There is vast product proliferation. That’s both good and bad. A wide opportunity set is wonderful, but the open invitation for customers to engage in aggressive performance chasing is dangerous. Turnover and trading are vastly higher than 40 years ago. That’s not a good thing. Patience is a thing of the past, as is a steady hand at the tiller.

WM: How would you characterize your own contributions to the investment business?

RA: One is global asset allocation, helping to create a disciplined framework for thinking about managing asset allocation and shifting it according to changing situations in world markets. Also, contributing to understanding the important impact of taxes on investment outcomes. 

In addition, I’m proud of my role in developing fundamental indexation and helping to launch the smart-beta revolution. I’m dismayed that the smart-beta label has been stretched to encompass practically everything, which means the term now means practically nothing.

The common thread is a willingness to trade against fads, a willingness not to chase performance. Performance chasing is arguably the single-largest cause of tears in the investment arena. We’re all addicted to it. But in investing, the profitable choice is often to do the opposite. Helping to create the discipline to get people to do the opposite ends up being powerful. I think a lot of my work has been built around that.

WM: But isn’t performance chasing deeply ingrained? It's the way our brains are wired. 

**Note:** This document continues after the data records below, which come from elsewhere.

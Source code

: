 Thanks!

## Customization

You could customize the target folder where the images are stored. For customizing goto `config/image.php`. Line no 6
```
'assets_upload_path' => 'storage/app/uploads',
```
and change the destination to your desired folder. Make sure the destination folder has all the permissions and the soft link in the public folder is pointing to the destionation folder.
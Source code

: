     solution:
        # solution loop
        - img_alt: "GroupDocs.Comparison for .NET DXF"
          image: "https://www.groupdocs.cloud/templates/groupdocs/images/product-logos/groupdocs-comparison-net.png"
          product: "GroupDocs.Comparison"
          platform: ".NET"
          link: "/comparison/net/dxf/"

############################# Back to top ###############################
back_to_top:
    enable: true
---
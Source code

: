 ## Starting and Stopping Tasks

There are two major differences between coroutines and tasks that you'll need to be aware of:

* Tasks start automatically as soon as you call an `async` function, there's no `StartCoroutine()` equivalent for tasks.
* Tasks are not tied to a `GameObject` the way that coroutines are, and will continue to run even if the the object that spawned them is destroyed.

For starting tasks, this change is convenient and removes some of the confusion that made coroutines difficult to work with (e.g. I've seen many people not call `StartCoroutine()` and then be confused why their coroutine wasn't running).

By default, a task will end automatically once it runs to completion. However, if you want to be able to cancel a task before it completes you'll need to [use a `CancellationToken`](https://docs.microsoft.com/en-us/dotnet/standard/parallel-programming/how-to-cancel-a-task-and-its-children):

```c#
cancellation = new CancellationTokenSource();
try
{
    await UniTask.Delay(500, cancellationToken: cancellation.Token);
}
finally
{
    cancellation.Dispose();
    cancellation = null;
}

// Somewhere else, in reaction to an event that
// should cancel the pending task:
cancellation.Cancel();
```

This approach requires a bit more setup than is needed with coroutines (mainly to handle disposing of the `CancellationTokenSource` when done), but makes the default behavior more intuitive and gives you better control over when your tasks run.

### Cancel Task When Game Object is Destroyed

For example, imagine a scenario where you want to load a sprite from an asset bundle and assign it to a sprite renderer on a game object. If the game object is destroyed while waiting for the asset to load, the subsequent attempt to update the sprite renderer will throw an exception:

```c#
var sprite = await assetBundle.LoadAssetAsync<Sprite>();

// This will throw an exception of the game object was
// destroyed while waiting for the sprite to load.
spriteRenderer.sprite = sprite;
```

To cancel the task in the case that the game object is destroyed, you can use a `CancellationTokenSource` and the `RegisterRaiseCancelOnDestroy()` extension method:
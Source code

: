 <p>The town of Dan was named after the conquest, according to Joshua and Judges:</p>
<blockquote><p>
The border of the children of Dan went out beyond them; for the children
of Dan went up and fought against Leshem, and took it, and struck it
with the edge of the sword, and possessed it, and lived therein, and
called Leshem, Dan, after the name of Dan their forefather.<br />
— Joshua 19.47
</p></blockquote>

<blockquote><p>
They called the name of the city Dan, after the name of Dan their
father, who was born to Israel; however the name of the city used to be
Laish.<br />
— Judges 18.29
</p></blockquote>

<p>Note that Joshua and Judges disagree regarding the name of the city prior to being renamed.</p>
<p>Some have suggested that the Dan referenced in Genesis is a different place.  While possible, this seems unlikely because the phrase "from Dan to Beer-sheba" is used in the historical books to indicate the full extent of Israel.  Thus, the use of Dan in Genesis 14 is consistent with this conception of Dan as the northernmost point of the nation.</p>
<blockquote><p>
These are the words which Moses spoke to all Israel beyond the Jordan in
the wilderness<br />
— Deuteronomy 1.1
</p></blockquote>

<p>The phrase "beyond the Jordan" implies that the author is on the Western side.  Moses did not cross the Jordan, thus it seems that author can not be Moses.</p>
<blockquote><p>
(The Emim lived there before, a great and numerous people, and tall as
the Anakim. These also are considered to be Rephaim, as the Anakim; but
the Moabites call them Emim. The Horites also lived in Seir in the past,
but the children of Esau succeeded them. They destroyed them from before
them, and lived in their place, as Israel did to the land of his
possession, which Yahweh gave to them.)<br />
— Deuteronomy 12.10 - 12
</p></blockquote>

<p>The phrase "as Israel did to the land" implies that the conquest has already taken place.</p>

RA: Yes, it’s human nature to chase performance. We didn’t survive the African wild by running toward lions. But in the investment world, what looks like a lion is something that’s done mauling investors and is now an interesting investment opportunity. 

It gets back to Warren Buffett’s adage: Succeeding in investing is a matter of being fearful when others are greedy and greedy when others are fearful. That simple truism is remarkably powerful.

That doesn’t give you insight into turning points. If you take something that’s given you great profit and say, thanks for the gains [and then sell it], you will likely look like an idiot for a while. It’s worse on the downside. Whatever is creating the losses, you’re saying, "That’s fun, let me have more of it." It makes you look like a fool and makes your clients frightened.

You have to have the courage if it gets cheaper to say, "Give me more." The only way to ensure maximum exposure is to buy all the way down. You look like a fool until you look like a genius. That’s the challenge of contrarian investing. You can’t get peaks and troughs right without a crystal ball. 

WM: Can you give some real-world examples?

RA: Today the U.S. stock market is self-evidently expensive. Is it time to sell? I have no idea. I own essentially zero in U.S. stock. I’m OK with missing the top. Based on 10-year trailing earnings, the U.S. market has a price-earnings ratio of 30, compared with 15 for Europe and 13 for emerging markets. Other markets are more attractive.

WM: What's the role for financial advisors?

RA: Financial advisors are often criticized for not adding value for their clients—that they often do no better than passing along a 60-40 portfolio. That’s unfair. The typical retail investor, without the help of a financial advisor, often won’t have the courage to stay the course through a period of adversity, even with a static 60-40 mix. 

If financial advisors accomplish just one thing—to give clients the courage to stay the course, to not sell at the bottom, and not buy more of the hot sector at the top—they’ve accomplished something of great value and should be proud of it.